DIRECTIONS:
Whenever a line in the entries below contains the string "define", copy that line.

-------- EXERCISE MATERIAL

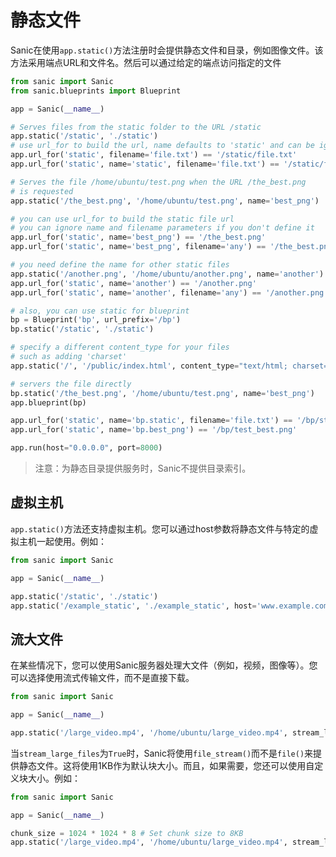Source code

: # 静态文件

Sanic在使用`app.static()`方法注册时会提供静态文件和目录，例如图像文件。该方法采用端点URL和文件名。然后可以通过给定的端点访问指定的文件

```python
from sanic import Sanic
from sanic.blueprints import Blueprint

app = Sanic(__name__)

# Serves files from the static folder to the URL /static
app.static('/static', './static')
# use url_for to build the url, name defaults to 'static' and can be ignored
app.url_for('static', filename='file.txt') == '/static/file.txt'
app.url_for('static', name='static', filename='file.txt') == '/static/file.txt'

# Serves the file /home/ubuntu/test.png when the URL /the_best.png
# is requested
app.static('/the_best.png', '/home/ubuntu/test.png', name='best_png')

# you can use url_for to build the static file url
# you can ignore name and filename parameters if you don't define it
app.url_for('static', name='best_png') == '/the_best.png'
app.url_for('static', name='best_png', filename='any') == '/the_best.png'

# you need define the name for other static files
app.static('/another.png', '/home/ubuntu/another.png', name='another')
app.url_for('static', name='another') == '/another.png'
app.url_for('static', name='another', filename='any') == '/another.png'

# also, you can use static for blueprint
bp = Blueprint('bp', url_prefix='/bp')
bp.static('/static', './static')

# specify a different content_type for your files
# such as adding 'charset'
app.static('/', '/public/index.html', content_type="text/html; charset=utf-8")

# servers the file directly
bp.static('/the_best.png', '/home/ubuntu/test.png', name='best_png')
app.blueprint(bp)

app.url_for('static', name='bp.static', filename='file.txt') == '/bp/static/file.txt'
app.url_for('static', name='bp.best_png') == '/bp/test_best.png'

app.run(host="0.0.0.0", port=8000)
```

> 注意：为静态目录提供服务时，Sanic不提供目录索引。

## 虚拟主机

`app.static()`方法还支持虚拟主机。您可以通过host参数将静态文件与特定的虚拟主机一起使用。例如：

```python
from sanic import Sanic

app = Sanic(__name__)

app.static('/static', './static')
app.static('/example_static', './example_static', host='www.example.com')
```

## 流大文件

在某些情况下，您可以使用Sanic服务器处理大文件（例如，视频，图像等）。您可以选择使用流式传输文件，而不是直接下载。

```python
from sanic import Sanic

app = Sanic(__name__)

app.static('/large_video.mp4', '/home/ubuntu/large_video.mp4', stream_large_files=True)
```

当`stream_large_files`为`True`时，Sanic将使用`file_stream()`而不是`file()`来提供静态文件。这将使用1KB作为默认块大小。而且，如果需要，您还可以使用自定义块大小。例如：

```python
from sanic import Sanic

app = Sanic(__name__)

chunk_size = 1024 * 1024 * 8 # Set chunk size to 8KB
app.static('/large_video.mp4', '/home/ubuntu/large_video.mp4', stream_large_files=chunk_size)
```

----------------

EXPECTED ANSWER:
# you can ignore name and filename parameters if you don't define it
# you need define the name for other static files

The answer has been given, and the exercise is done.